"I don't believe that Dick has any subconscious self," said Mary.
"Oh yes, he has. Only, people who have led his kind of life have their ordinary self so well managed and disciplined--their wits so much about them, as the phrase goes--that the subconscious rarely gets a show. But I bet if Dick took to thinking about his soul, which he never does, he would find some queer corners. Take my own case." He turned towards me so that I had a full view of his candid eyes and hungry cheek-bones which looked prodigious in the firelight. "I belong more or less to the same totem as you, but I've long been aware that I possessed a most curious kind of subconsciousness. I've a good memory and fair powers of observation, but they're nothing to those of my subconscious self. Take any daily incident. I see and hear, say, about a twentieth part of the details and remember about a hundredth part--that is, assuming that there is nothing special to stimulate my interest. But my subconscious self sees and hears practically everything, and remembers most of it. Only I can't use the memory, for I don't know that I've got it, and can't call it into being when I wish. But every now and then something happens to turn on the tap of the subconscious, and a thin trickle comes through. I find myself sometimes remembering names I was never aware of having heard, and little incidents and details I had never consciously noticed. Imagination, you will say; but it isn't, for everything that that inner memory provides is exactly true. I've tested it. If I could only find some way of tapping it at will, I should be an uncommonly efficient fellow. Incidentally I should become the first scientist of the age, for the trouble with investigation and experiment is that the ordinary brain does not observe sufficiently keenly or remember the data sufficiently accurately."
"That's interesting," I said. "I'm not at all certain I haven't noticed the same thing in myself. But what has that to do with the madness that you say is infecting the world?"
"Simply this. The barriers between the conscious and the subconscious have always been pretty stiff in the average man. But now with the general loosening of screws they are growing shaky and the two worlds are getting mixed. It is like two separate tanks of fluid, where the containing wall has worn into holes, and one is percolating into the other. The result is confusion, and, if the fluids are of a certain character, explosions. That is why I say that you can't any longer take the clear psychology of most civilised human beings for granted. Something is welling up from primeval deeps to muddy it."
"I don't object to that," I said. "We've overdone civilisation, and personally I'm all for a little barbarism. I want a simpler world."

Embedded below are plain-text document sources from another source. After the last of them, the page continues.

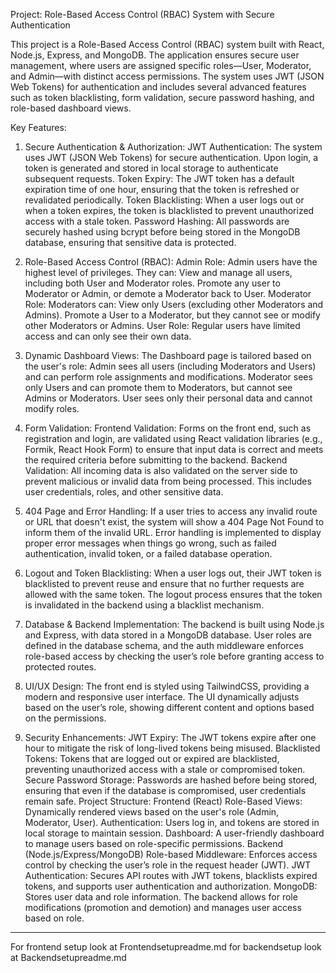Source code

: Project: Role-Based Access Control (RBAC) System with Secure Authentication


This project is a Role-Based Access Control (RBAC) system built with React, Node.js, Express, and MongoDB. The application ensures secure user management, where users are assigned specific roles—User, Moderator, and Admin—with distinct access permissions. The system uses JWT (JSON Web Tokens) for authentication and includes several advanced features such as token blacklisting, form validation, secure password hashing, and role-based dashboard views.

Key Features:

1. Secure Authentication & Authorization:
JWT Authentication: The system uses JWT (JSON Web Tokens) for secure authentication. Upon login, a token is generated and stored in local storage to authenticate subsequent requests.
Token Expiry: The JWT token has a default expiration time of one hour, ensuring that the token is refreshed or revalidated periodically.
Token Blacklisting: When a user logs out or when a token expires, the token is blacklisted to prevent unauthorized access with a stale token.
Password Hashing: All passwords are securely hashed using bcrypt before being stored in the MongoDB database, ensuring that sensitive data is protected.

2. Role-Based Access Control (RBAC):
Admin Role: Admin users have the highest level of privileges. They can:
View and manage all users, including both User and Moderator roles.
Promote any user to Moderator or Admin, or demote a Moderator back to User.
Moderator Role: Moderators can:
View only Users (excluding other Moderators and Admins).
Promote a User to a Moderator, but they cannot see or modify other Moderators or Admins.
User Role: Regular users have limited access and can only see their own data.


3. Dynamic Dashboard Views:
The Dashboard page is tailored based on the user's role:
Admin sees all users (including Moderators and Users) and can perform role assignments and modifications.
Moderator sees only Users and can promote them to Moderators, but cannot see Admins or Moderators.
User sees only their personal data and cannot modify roles.

4. Form Validation:
Frontend Validation: Forms on the front end, such as registration and login, are validated using React validation libraries (e.g., Formik, React Hook Form) to ensure that input data is correct and meets the required criteria before submitting to the backend.
Backend Validation: All incoming data is also validated on the server side to prevent malicious or invalid data from being processed. This includes user credentials, roles, and other sensitive data.


5. 404 Page and Error Handling:
If a user tries to access any invalid route or URL that doesn't exist, the system will show a 404 Page Not Found to inform them of the invalid URL.
Error handling is implemented to display proper error messages when things go wrong, such as failed authentication, invalid token, or a failed database operation.


6. Logout and Token Blacklisting:
When a user logs out, their JWT token is blacklisted to prevent reuse and ensure that no further requests are allowed with the same token.
The logout process ensures that the token is invalidated in the backend using a blacklist mechanism.


7. Database & Backend Implementation:
The backend is built using Node.js and Express, with data stored in a MongoDB database.
User roles are defined in the database schema, and the auth middleware enforces role-based access by checking the user’s role before granting access to protected routes.

8. UI/UX Design:
The front end is styled using TailwindCSS, providing a modern and responsive user interface.
The UI dynamically adjusts based on the user’s role, showing different content and options based on the permissions.



9. Security Enhancements:
JWT Expiry: The JWT tokens expire after one hour to mitigate the risk of long-lived tokens being misused.
Blacklisted Tokens: Tokens that are logged out or expired are blacklisted, preventing unauthorized access with a stale or compromised token.
Secure Password Storage: Passwords are hashed before being stored, ensuring that even if the database is compromised, user credentials remain safe.
Project Structure:
Frontend (React)
Role-Based Views: Dynamically rendered views based on the user's role (Admin, Moderator, User).
Authentication: Users log in, and tokens are stored in local storage to maintain session.
Dashboard: A user-friendly dashboard to manage users based on role-specific permissions.
Backend (Node.js/Express/MongoDB)
Role-based Middleware: Enforces access control by checking the user’s role in the request header (JWT).
JWT Authentication: Secures API routes with JWT tokens, blacklists expired tokens, and supports user authentication and authorization.
MongoDB: Stores user data and role information. The backend allows for role modifications (promotion and demotion) and manages user access based on role.


*************************************************************************************************
For frontend setup look at Frontendsetupreadme.md
for backendsetup look at Backendsetupreadme.md
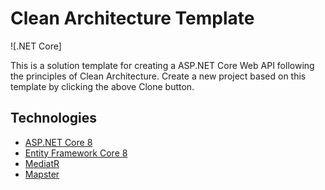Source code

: ﻿ # Clean Architecture Template
![.NET Core]

This is a solution template for creating a ASP.NET Core Web API following the principles of Clean Architecture. Create a new project based on this template by clicking the above Clone button. 

## Technologies
* [ASP.NET Core 8](https://docs.microsoft.com/en-us/aspnet/core/introduction-to-aspnet-core?view=aspnetcore-8.0)
* [Entity Framework Core 8](https://docs.microsoft.com/en-us/ef/core/)
* [MediatR](https://github.com/jbogard/MediatR)
* [Mapster](https://github.com/MapsterMapper/Mapster)
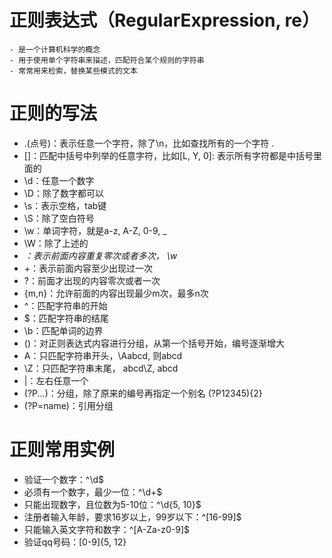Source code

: # 正则表达式（RegularExpression, re）
    - 是一个计算机科学的概念
    - 用于使用单个字符串来描述，匹配符合某个规则的字符串
    - 常常用来检索，替换某些模式的文本
    
# 正则的写法
- .(点号)：表示任意一个字符，除了\n，比如查找所有的一个字符  \.
- []：匹配中括号中列举的任意字符，比如[L, Y, 0]: 表示所有字符都是中括号里面的
- \d：任意一个数字
- \D：除了数字都可以
- \s：表示空格，tab键
- \S：除了空白符号
- \w：单词字符，就是a-z, A-Z, 0-9, _
- \W：除了上述的
- *：表示前面内容重复零次或者多次， \w*
- +：表示前面内容至少出现过一次
- ?：前面才出现的内容零次或者一次
- {m,n}：允许前面的内容出现最少m次，最多n次
- ^：匹配字符串的开始
- $：匹配字符串的结尾
- \b：匹配单词的边界
- ()：对正则表达式内容进行分组，从第一个括号开始，编号逐渐增大
- A：只匹配字符串开头，\Aabcd, 则abcd
- \Z：只匹配字符串末尾， abcd\Z, abcd
- |：左右任意一个
- (?P<name>...)：分组，除了原来的编号再指定一个别名   (?P<id>12345){2}
- (?P=name)：引用分组

# 正则常用实例
- 验证一个数字：^\d$
- 必须有一个数字，最少一位：^\d+$
- 只能出现数字，且位数为5-10位：^\d{5, 10}$
- 注册者输入年龄，要求16岁以上，99岁以下：^[16-99]$
- 只能输入英文字符和数字：^[A-Za-z0-9]$
- 验证qq号码：[0-9]{5, 12}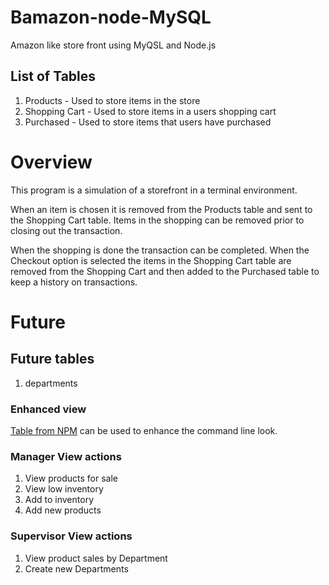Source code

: # Bamazon-node-MySQL
Amazon like store front using MyQSL and Node.js

## List of Tables
1. Products - Used to store items in the store
1. Shopping Cart - Used to store items in a users shopping cart
1. Purchased - Used to store items that users have purchased

# Overview
This program is a simulation of a storefront in a terminal environment. 

When an item is chosen it is removed from the Products table and sent to the Shopping Cart table. Items in the shopping can be removed prior to closing out the transaction. 

When the shopping is done the transaction can be completed. When the Checkout option is selected the items in the Shopping Cart table are removed from the Shopping Cart and then added to the Purchased table to keep a history on transactions. 

# Future

## Future tables
1. departments

### Enhanced view
[Table from NPM](https://www.npmjs.com/package/table#table-usage-predefined-border-templates) can be used to enhance the command line look. 

### Manager View actions

1. View products for sale
1. View low inventory
1. Add to inventory
1. Add new products

### Supervisor View actions 

1. View product sales by Department
1. Create new Departments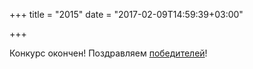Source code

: +++
title = "2015"
date = "2017-02-09T14:59:39+03:00"

+++

Конкурс окончен! Поздравляем [победителей](../winners/2015.pdf)!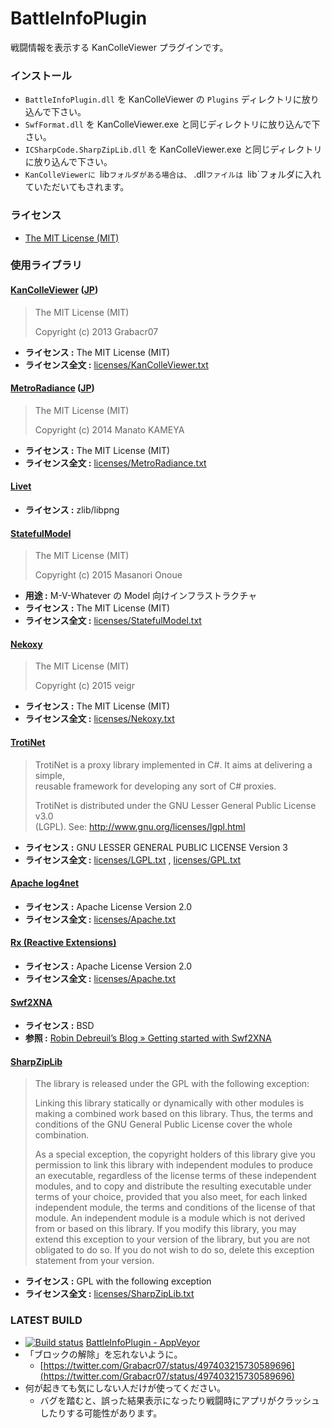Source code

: # BattleInfoPlugin

戦闘情報を表示する KanColleViewer プラグインです。


### インストール

* `BattleInfoPlugin.dll` を KanColleViewer の `Plugins` ディレクトリに放り込んで下さい。
* `SwfFormat.dll` を KanColleViewer.exe と同じディレクトリに放り込んで下さい。
* `ICSharpCode.SharpZipLib.dll` を KanColleViewer.exe と同じディレクトリに放り込んで下さい。
* `KanColleViewerに `lib`フォルダがある場合は、` .dll`ファイルは `lib`フォルダに入れていただいてもされます。

### ライセンス

* [The MIT License (MIT)](LICENSE)


### 使用ライブラリ

#### [KanColleViewer](https://github.com/CirnoV/KanColleViewer) ([JP](https://github.com/Grabacr07/KanColleViewer))

> The MIT License (MIT)
> 
> Copyright (c) 2013 Grabacr07

* **ライセンス :** The MIT License (MIT)
* **ライセンス全文 :** [licenses/KanColleViewer.txt](licenses/KanColleViewer.txt)

#### [MetroRadiance](https://github.com/CirnoV/MetroRadiance) ([JP](https://github.com/Grabacr07/MetroRadiance))

> The MIT License (MIT)
> 
> Copyright (c) 2014 Manato KAMEYA

* **ライセンス :** The MIT License (MIT)
* **ライセンス全文 :** [licenses/MetroRadiance.txt](licenses/MetroRadiance.txt)

#### [Livet](http://ugaya40.hateblo.jp/entry/Livet)

* **ライセンス :** zlib/libpng

#### [StatefulModel](http://ugaya40.hateblo.jp/entry/StatefulModel)

> The MIT License (MIT)
>
> Copyright (c) 2015 Masanori Onoue

* **用途 :** M-V-Whatever の Model 向けインフラストラクチャ
* **ライセンス :** The MIT License (MIT)
* **ライセンス全文 :** [licenses/StatefulModel.txt](licenses/StatefulModel.txt)

#### [Nekoxy](https://github.com/veigr/Nekoxy)

> The MIT License (MIT)
> 
> Copyright (c) 2015 veigr

* **ライセンス :** The MIT License (MIT)
* **ライセンス全文 :** [licenses/Nekoxy.txt](licenses/Nekoxy.txt)

#### [TrotiNet](https://github.com/krys-g/TrotiNet)

> TrotiNet is a proxy library implemented in C#. It aims at delivering a simple,  
> reusable framework for developing any sort of C# proxies.
> 
> TrotiNet is distributed under the GNU Lesser General Public License v3.0  
> (LGPL). See: http://www.gnu.org/licenses/lgpl.html

* **ライセンス :** GNU LESSER GENERAL PUBLIC LICENSE Version 3
* **ライセンス全文 :** [licenses/LGPL.txt](licenses/LGPL.txt) , [licenses/GPL.txt](licenses/GPL.txt)

#### [Apache log4net](https://logging.apache.org/log4net/)

* **ライセンス :** Apache License Version 2.0
* **ライセンス全文 :** [licenses/Apache.txt](licenses/Apache.txt)

#### [Rx (Reactive Extensions)](https://rx.codeplex.com/)

* **ライセンス :** Apache License Version 2.0
* **ライセンス全文 :** [licenses/Apache.txt](licenses/Apache.txt)

#### [Swf2XNA](https://github.com/debreuil/Swf2XNA)

* **ライセンス :** BSD
* **参照 :** [Robin Debreuil’s Blog » Getting started with Swf2XNA](http://blog.debreuil.com/?p=152)

#### [SharpZipLib](https://icsharpcode.github.io/SharpZipLib/)

> The library is released under the GPL with the following exception:
> 
> Linking this library statically or dynamically with other modules is making a combined work based on this library. Thus, the terms and conditions of the GNU General Public License cover the whole combination.
> 
> As a special exception, the copyright holders of this library give you permission to link this library with independent modules to produce an executable, regardless of the license terms of these independent modules, and to copy and distribute the resulting executable under terms of your choice, provided that you also meet, for each linked independent module, the terms and conditions of the license of that module. An independent module is a module which is not derived from or based on this library. If you modify this library, you may extend this exception to your version of the library, but you are not obligated to do so. If you do not wish to do so, delete this exception statement from your version.

* **ライセンス :** GPL with the following exception
* **ライセンス全文 :** [licenses/SharpZipLib.txt](licenses/SharpZipLib.txt)


### LATEST BUILD

* [![Build status](https://ci.appveyor.com/api/projects/status/wqd7o4u10lvqfsbj?svg=true)](https://ci.appveyor.com/project/veigr/battleinfoplugin/build/artifacts) [BattleInfoPlugin - AppVeyor](https://ci.appveyor.com/project/veigr/battleinfoplugin/build/artifacts)
* 「ブロックの解除」を忘れないように。
    * [https://twitter.com/Grabacr07/status/497403215730589696](https://twitter.com/Grabacr07/status/497403215730589696)
* 何が起きても気にしない人だけが使ってください。
    * バグを踏むと、誤った結果表示になったり戦闘時にアプリがクラッシュしたりする可能性があります。
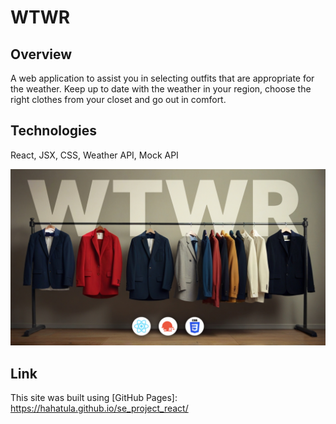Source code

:# WTWR

## Overview
A web application to assist you in selecting outfits that are appropriate for the weather.
Keep up to date with the weather in your region, choose the right clothes from your closet and go out in comfort.

## Technologies
React,
JSX,
CSS,
Weather API,
Mock API

![Cover image](src/assets/wtwr.jpg)

## Link
This site was built using [GitHub Pages]: https://hahatula.github.io/se_project_react/
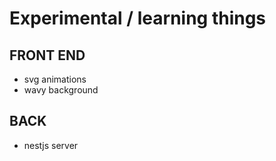 # Experimental / learning things 
## FRONT END
- svg animations
- wavy background
  
## BACK
- nestjs server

"Then you won't get it," said Greenslade. He had become very serious now, and was looking towards Mary as he talked. "The civilised is far simpler than the primeval. All history has been an effort to make definitions, clear rules of thought, clear rules of conduct, solid sanctions, by which we can conduct our life. These are the work of the conscious self. The subconscious is an elementary and lawless thing. If it intrudes on life two results must follow. There will be a weakening of the power of reasoning, which after all is the thing that brings men nearest to the Almighty. And there will be a failure of nerve."
The above from "The Three Hostages" by John Buchan, and largely correct. The subconscious has unusual powers to which the conscious mind has no access, and nor should it. Those who seek to access them generally attempt it through the subordination of the will, the ego. Never was a worse crime against nature commited than this buddhist nonsense.
Subordinating one's will leaves you open to outside forces, such as demons, and to the flesh. It makes you weak, effeminate. What we need is to impose the will upon the mind.
Every people in history has had physical exercise designed to aid the strengthening not of the body but of the control of the mind over the body, I mean martial arts like capoeira and glima or Gurdjieff exercises.